Inilah keburukan sistem kapitalisme yang diterpakan dinegeri ini. Demokrasi kapitalistik antara penguasa dan pengusaha bekerjasama dan saling mendapatkan keuntungan meskipun merampas hak milik rakyat. Bagaimana mungkin bisa mewujudkan kesejahteraan jika para pemimpin memberi karpet merah bagi para korporat padahal jelas-jelas merusak lingkungan.
Musibah ini memperlihatkan kepada kita bahwa alam sudah muak dengan ulah keserakahan manusia dalam asuhan kapitalisme. Padahal, curah hujan ekstrim tidak selamanya membawa bencana jika alam masih terjaga. Kita harus menyadari bahwa kita membutuhkan pengaturan dalam kepemilikan dan pengaturan lahan agar tidak kebablasan.
Sudah jelas akibat yang kita rasakan jika kita meninggalkan hukum Allah yakni penerapan syariat Islam dalam seluruh aspek kehidupan termasuk pengelolaan lingkungan. Masyarakat hanya di jadikan penonton dan penderita. Para pengusaha dan penguasa berkolaborasi menerima keuntungan di atas penderitaan rakyatnya.

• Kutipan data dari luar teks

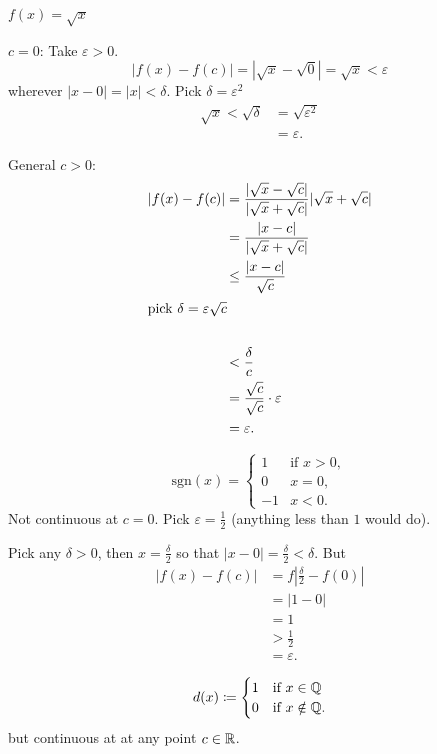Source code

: \documentclass[10pt, a4paper]{article}
\begin{document}
\begin{example}
    $f(x) = \sqrt{x}$

    $c = 0$:
    Take $\varepsilon > 0$.
    \[
    |f(x) - f(c)| = |\sqrt{x} - \sqrt{0}| = \sqrt{x} < \varepsilon
    \]
    wherever $|x - 0| = |x| < \delta$.
    Pick $\delta = \varepsilon ^ 2$
    \begin{align*}
        \sqrt{x} < \sqrt{\delta} &= \sqrt{\varepsilon ^ 2} \\
        &= \varepsilon.
    \end{align*}

    General $c > 0$:
    \begin{align*}
        |f(x) - f(c)| &= \frac{|\sqrt{x} - \sqrt{c}|}{|\sqrt{x} + \sqrt{c}|}|\sqrt{x} + \sqrt{c}| \\
        &= \frac{|x - c|}{|\sqrt{x} + \sqrt{c}|} \\
        &\leq \frac{|x - c|}{\sqrt{c}} \\
        \intertext{pick $\delta = \varepsilon\sqrt{c}$} \\
        &< \frac{\delta}{c} \\
        &= \frac{\sqrt{c}}{\sqrt{c}} \cdot \varepsilon \\
        &= \varepsilon.
    \end{align*}
\end{example}

\begin{example}
    \[
    \mathrm{sgn}(x) = \begin{cases}
        1 & \text{if } x > 0, \\
        0 & x = 0, \\
        -1 & x < 0.
    \end{cases}
    \]
    Not continuous at $c = 0$.
    Pick $\varepsilon = \frac{1}{2}$
    (anything less than $1$ would do).

    Pick any $\delta > 0$,
    then $x = \frac{\delta}{2}$ so that $|x - 0| = \frac{\delta}{2} < \delta$.
    But
    \begin{align*}
        |f(x) - f(c)| &= f\left|\frac{\delta}{2} - f(0)\right| \\
        &= |1 - 0| \\
        &= 1 \\
        &> \frac{1}{2} \\
        &= \varepsilon.
    \end{align*}
\end{example}

\begin{example}
    \[
    d(x) \coloneqq \begin{cases}
        1 & \text{if } x \in \mathbb{Q} \\
        0 & \text{if } x \notin \mathbb{Q}.
    \end{cases}
    \]
    but continuous at at any point $c \in \mathbb{R}$.
\end{example}
\end{document}

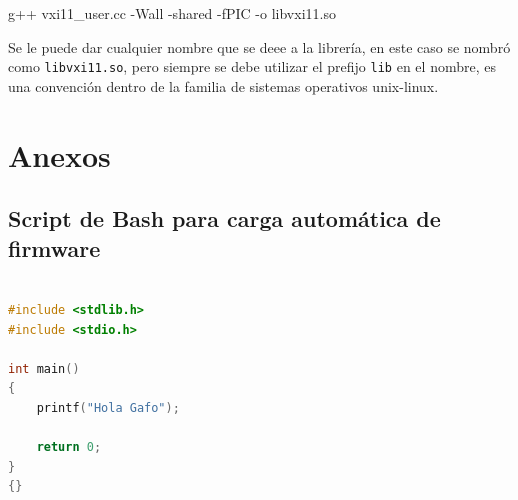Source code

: \documentclass[paper=letter,oneside,fontsize=11pt, parskip=full]{scrartcl}
\newenvironment{code}
	{\begin{adjustwidth}{1.0cm}{0.0cm}\ttfamily}
	{\end{adjustwidth}}
\begin{document}
	\begin{code}
		g++ vxi11\_user.cc -Wall -shared -fPIC -o libvxi11.so
	\end{code}
	
	Se le puede dar cualquier nombre que se deee a la librería, en este caso se nombró como \texttt{libvxi11.so}, pero siempre se debe utilizar el prefijo \texttt{lib} en el nombre, es una convención dentro de la familia de sistemas operativos unix-linux.	
	
	
			
	\section{Anexos}	
		
		\subsection{Script de Bash para carga automática de firmware}
	
			\begin{lstlisting}[language=c,caption={Listado programa}]
	
#include <stdlib.h>
#include <stdio.h>

int main()
{
	printf("Hola Gafo");
	
	return 0;
}
{}
		\end{lstlisting}
\end{document}
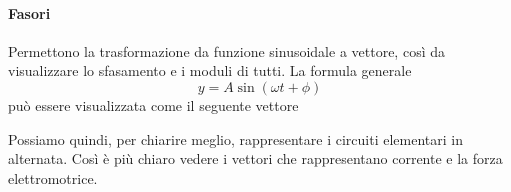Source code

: \paragraph{Fasori}
Permettono la trasformazione da funzione sinusoidale a vettore, così da visualizzare lo sfasamento
e i moduli di tutti. La formula generale
\begin{equation*}
  y = A\sin(\omega t+\phi)
\end{equation*}
può essere visualizzata come il seguente vettore
\begin{center}
\end{center}
Possiamo quindi, per chiarire meglio, rappresentare i circuiti elementari in alternata. Così è
più chiaro vedere i vettori che rappresentano corrente e la forza elettromotrice.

Allah SWT telah jelas mengingatkan tentang kerusakan didalam Kitabullah, "Telah tampak kerusakan di darat dan di laut disebabkan perbuatan tangan manusia" (QS. Ar-Rum 41)
Maka ketika manusia meninggalkan hukum Allah dan menggantikannya dengan hukum buatan manusia yaitu kapitalisme liberalisme, maka keberkahan akan hilang, kerusakan akan datang dengan terjadi nya longsor, banjir bandang dan bencana lainnya.
Dalam Islam, alam adalah karunia Allah SWT yang disediakan untuk kehidupan makhluk ciptaan Allah serta dipandang sebagai amanah yang harus dijaga kelestariannya, bukan komoditas yang eksploitasi. Setiap kebijakan negara harus tunduk terhadap syariah Islam termasuk dalam pengelolaan alamnya dan menjaga kelestariannya agar dikelola dengan benar. Hutan, sungai dan sumber energi bukan milik negara apalagi milik korporasi, melainkan milik umat. Negara hanya mengelola dan memastikan manfaatnya didistribusikan kepada masyarakat.
Kepentingan menjaga kelestarian alam akan terus dipantau dalam Negara Islam (khilafah). Khilafah akan melakukan berbagai upaya preventif semaksimal mungkin agar tidak terjadi bencana. Namun, jika bencana tetap terjadi sesuai kehendak Allah maka Khilafah juga akan siap mengeluarkan biaya semaksimal mungkin dengan anggaran dari Baitul Maal untuk hadir membantu masyarakat. Negara juga melukakan mitigasi bencana secara ilmiah dengan menampung pendapat para ahli lingkungan, geolog, hidrolog dan perencana tata ruang. Politik tata ruang Islam akan memetakan wilayah sesuai karakter alamnya seperti zona pemukiman, industri, serapan air, cadangan air, himmah (kawasan yang dilindungi ketat), hingga wilayah hutan yang tidak boleh disentuh sedikit pun. Dengan model tata ruang seperti ini bencana dapat di minimalisir dan dicegah sedini mungkin.
Maka, hanya dengan penerapan hukum Allah dalam bingkai khilafah, negara dapat meminimalisir terjadinya berbagai bencana yang menyengsarakan rakyat. Seorang khalifah akan fokus pada urusan kesejahteraan dan keselamatan nyawa rakyatnya. Khalifah selalu memastikan kebijakan menghilangkan dharar dan mewujudkan kemaslahatan publik. Bencana yang terjadi adalah peringatan keras akan rapuhnya hubungan alam dengan manusia. Sudah saatnya kita kembali berhukum pada aturan Allah SWT yang mensejahterakan rakyat serta seluruh alam dengan penerapan Khilafah Islam.